■ Information
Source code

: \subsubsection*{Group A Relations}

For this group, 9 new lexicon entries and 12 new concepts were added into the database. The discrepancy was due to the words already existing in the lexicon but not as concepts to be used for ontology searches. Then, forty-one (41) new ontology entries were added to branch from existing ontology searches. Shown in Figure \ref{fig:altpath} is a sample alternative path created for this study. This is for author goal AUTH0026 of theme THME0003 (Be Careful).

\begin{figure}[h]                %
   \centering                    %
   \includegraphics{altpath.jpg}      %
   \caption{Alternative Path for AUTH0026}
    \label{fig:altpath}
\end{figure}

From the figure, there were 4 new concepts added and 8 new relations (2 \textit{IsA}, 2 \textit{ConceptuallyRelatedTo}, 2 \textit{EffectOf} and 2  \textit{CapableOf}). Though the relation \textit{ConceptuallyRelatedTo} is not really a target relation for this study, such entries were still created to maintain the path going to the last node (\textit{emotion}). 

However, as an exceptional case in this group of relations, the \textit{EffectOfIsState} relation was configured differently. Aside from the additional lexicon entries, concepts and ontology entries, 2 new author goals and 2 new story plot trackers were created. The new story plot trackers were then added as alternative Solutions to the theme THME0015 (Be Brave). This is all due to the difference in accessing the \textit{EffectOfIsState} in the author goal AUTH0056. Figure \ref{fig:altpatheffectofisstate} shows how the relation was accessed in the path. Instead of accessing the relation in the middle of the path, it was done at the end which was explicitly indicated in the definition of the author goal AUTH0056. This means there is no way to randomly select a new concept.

■ How to complete this task
The entire listing is to be reproduced without alteration.

■ Task response
Source code

: \subsubsection*{Group A Relations}

For this group, 9 new lexicon entries and 12 new concepts were added into the database. The discrepancy was due to the words already existing in the lexicon but not as concepts to be used for ontology searches. Then, forty-one (41) new ontology entries were added to branch from existing ontology searches. Shown in Figure \ref{fig:altpath} is a sample alternative path created for this study. This is for author goal AUTH0026 of theme THME0003 (Be Careful).

\begin{figure}[h]                %
   \centering                    %
   \includegraphics{altpath.jpg}      %
   \caption{Alternative Path for AUTH0026}
    \label{fig:altpath}
\end{figure}

From the figure, there were 4 new concepts added and 8 new relations (2 \textit{IsA}, 2 \textit{ConceptuallyRelatedTo}, 2 \textit{EffectOf} and 2  \textit{CapableOf}). Though the relation \textit{ConceptuallyRelatedTo} is not really a target relation for this study, such entries were still created to maintain the path going to the last node (\textit{emotion}). 

However, as an exceptional case in this group of relations, the \textit{EffectOfIsState} relation was configured differently. Aside from the additional lexicon entries, concepts and ontology entries, 2 new author goals and 2 new story plot trackers were created. The new story plot trackers were then added as alternative Solutions to the theme THME0015 (Be Brave). This is all due to the difference in accessing the \textit{EffectOfIsState} in the author goal AUTH0056. Figure \ref{fig:altpatheffectofisstate} shows how the relation was accessed in the path. Instead of accessing the relation in the middle of the path, it was done at the end which was explicitly indicated in the definition of the author goal AUTH0056. This means there is no way to randomly select a new concept.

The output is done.